[Data excerpts]
□ □ □

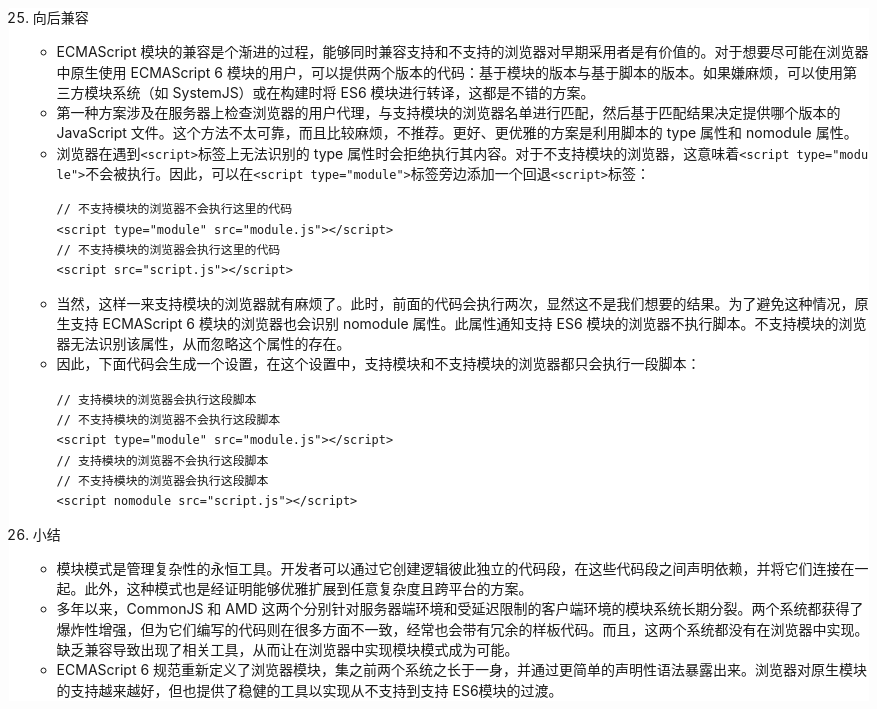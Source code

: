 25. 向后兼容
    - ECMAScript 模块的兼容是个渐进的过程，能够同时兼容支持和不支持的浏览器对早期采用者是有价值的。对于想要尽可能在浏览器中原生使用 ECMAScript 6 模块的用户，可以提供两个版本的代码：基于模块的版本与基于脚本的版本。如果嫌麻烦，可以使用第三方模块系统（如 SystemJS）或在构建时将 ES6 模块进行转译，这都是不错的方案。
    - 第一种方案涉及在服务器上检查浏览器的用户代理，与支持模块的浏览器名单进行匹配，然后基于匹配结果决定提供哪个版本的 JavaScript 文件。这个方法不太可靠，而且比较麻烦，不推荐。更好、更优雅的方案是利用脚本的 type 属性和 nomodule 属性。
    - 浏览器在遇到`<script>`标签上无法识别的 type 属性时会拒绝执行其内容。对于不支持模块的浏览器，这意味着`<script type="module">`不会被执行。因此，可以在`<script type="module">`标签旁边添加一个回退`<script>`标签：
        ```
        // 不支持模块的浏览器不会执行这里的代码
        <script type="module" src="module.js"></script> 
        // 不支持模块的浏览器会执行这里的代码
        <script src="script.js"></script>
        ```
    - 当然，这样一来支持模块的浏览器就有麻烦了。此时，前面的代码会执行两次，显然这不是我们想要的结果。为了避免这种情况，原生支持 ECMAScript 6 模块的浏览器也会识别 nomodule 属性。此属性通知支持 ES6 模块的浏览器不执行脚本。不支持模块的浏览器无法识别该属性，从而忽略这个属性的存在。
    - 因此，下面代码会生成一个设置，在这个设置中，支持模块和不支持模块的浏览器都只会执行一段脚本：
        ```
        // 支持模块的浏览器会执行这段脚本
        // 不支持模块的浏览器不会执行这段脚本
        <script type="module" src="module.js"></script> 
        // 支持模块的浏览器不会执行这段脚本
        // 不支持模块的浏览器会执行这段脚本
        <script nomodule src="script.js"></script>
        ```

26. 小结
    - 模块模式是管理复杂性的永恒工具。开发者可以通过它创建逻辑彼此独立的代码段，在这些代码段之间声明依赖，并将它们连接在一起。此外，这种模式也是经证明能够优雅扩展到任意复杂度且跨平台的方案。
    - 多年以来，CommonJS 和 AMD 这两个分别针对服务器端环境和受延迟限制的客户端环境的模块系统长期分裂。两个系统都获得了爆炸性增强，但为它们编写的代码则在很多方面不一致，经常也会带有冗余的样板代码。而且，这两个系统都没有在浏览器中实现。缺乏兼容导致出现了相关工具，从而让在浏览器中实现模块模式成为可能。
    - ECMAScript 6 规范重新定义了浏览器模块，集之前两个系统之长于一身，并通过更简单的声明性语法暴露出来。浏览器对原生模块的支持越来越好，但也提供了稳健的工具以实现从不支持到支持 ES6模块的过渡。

□ □ □

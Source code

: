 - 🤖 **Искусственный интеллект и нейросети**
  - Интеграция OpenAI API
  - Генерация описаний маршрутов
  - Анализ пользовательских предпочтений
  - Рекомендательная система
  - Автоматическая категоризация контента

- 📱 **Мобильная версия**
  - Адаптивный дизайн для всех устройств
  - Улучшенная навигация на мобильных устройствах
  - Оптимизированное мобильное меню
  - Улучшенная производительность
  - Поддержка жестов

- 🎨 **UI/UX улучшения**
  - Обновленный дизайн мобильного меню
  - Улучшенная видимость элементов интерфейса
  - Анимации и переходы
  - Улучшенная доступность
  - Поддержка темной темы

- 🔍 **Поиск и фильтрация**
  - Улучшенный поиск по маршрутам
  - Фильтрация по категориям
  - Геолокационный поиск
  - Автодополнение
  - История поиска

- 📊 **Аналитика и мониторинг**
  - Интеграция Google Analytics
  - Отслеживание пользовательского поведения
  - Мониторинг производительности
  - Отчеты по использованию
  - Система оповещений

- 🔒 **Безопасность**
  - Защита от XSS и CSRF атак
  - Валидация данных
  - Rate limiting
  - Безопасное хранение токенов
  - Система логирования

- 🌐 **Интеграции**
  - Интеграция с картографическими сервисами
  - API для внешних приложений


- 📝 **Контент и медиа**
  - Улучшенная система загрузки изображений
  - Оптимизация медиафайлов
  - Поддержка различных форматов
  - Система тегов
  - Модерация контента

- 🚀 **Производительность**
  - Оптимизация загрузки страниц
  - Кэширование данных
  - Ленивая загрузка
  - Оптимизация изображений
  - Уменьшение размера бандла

□ □ □

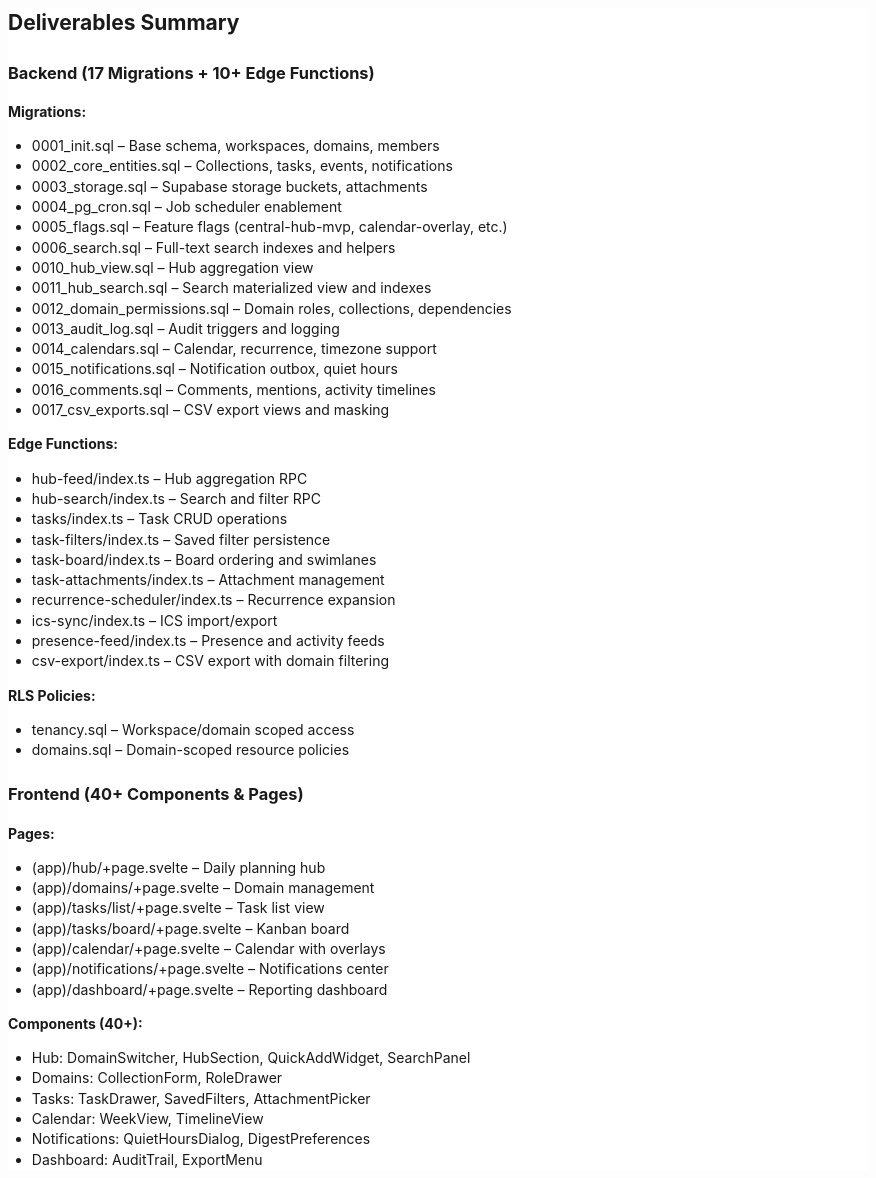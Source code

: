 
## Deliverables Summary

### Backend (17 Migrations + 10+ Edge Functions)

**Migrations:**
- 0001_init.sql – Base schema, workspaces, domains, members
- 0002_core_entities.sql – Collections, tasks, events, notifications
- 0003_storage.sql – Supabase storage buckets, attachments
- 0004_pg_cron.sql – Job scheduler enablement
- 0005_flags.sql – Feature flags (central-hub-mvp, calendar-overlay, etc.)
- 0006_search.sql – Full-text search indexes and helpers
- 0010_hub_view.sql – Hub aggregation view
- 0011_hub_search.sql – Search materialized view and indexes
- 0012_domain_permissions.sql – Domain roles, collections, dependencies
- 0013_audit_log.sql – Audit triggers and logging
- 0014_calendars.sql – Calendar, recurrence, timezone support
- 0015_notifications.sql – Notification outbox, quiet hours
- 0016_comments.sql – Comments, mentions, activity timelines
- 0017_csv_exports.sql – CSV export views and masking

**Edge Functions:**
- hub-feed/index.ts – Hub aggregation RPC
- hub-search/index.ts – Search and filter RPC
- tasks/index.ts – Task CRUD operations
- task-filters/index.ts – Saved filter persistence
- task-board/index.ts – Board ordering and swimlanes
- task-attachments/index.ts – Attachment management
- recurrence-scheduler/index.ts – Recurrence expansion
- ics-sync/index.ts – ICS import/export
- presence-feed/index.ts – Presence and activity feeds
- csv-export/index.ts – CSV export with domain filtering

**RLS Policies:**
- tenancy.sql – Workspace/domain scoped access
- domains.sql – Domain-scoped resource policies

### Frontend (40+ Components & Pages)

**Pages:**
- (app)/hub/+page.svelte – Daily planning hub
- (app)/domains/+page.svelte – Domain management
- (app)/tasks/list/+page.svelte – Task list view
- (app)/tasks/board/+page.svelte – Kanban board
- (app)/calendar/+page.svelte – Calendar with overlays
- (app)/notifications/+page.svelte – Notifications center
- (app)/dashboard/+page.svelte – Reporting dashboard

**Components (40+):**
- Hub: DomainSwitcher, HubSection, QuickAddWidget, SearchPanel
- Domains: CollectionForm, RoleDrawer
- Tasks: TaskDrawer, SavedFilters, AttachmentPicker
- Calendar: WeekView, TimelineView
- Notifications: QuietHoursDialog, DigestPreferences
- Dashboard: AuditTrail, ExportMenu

□ □ □

Assigned task: Given the records above, reproduce precisely and only the lines between the line holding "- ics-sync/index.ts – ICS import/export" and the line holding "- (app)/notifications/+page.svelte –", inclusive.

Answer to the problem:
- ics-sync/index.ts – ICS import/export
- presence-feed/index.ts – Presence and activity feeds
- csv-export/index.ts – CSV export with domain filtering

**RLS Policies:**
- tenancy.sql – Workspace/domain scoped access
- domains.sql – Domain-scoped resource policies

### Frontend (40+ Components & Pages)

**Pages:**
- (app)/hub/+page.svelte – Daily planning hub
- (app)/domains/+page.svelte – Domain management
- (app)/tasks/list/+page.svelte – Task list view
- (app)/tasks/board/+page.svelte – Kanban board
- (app)/calendar/+page.svelte – Calendar with overlays
- (app)/notifications/+page.svelte – Notifications center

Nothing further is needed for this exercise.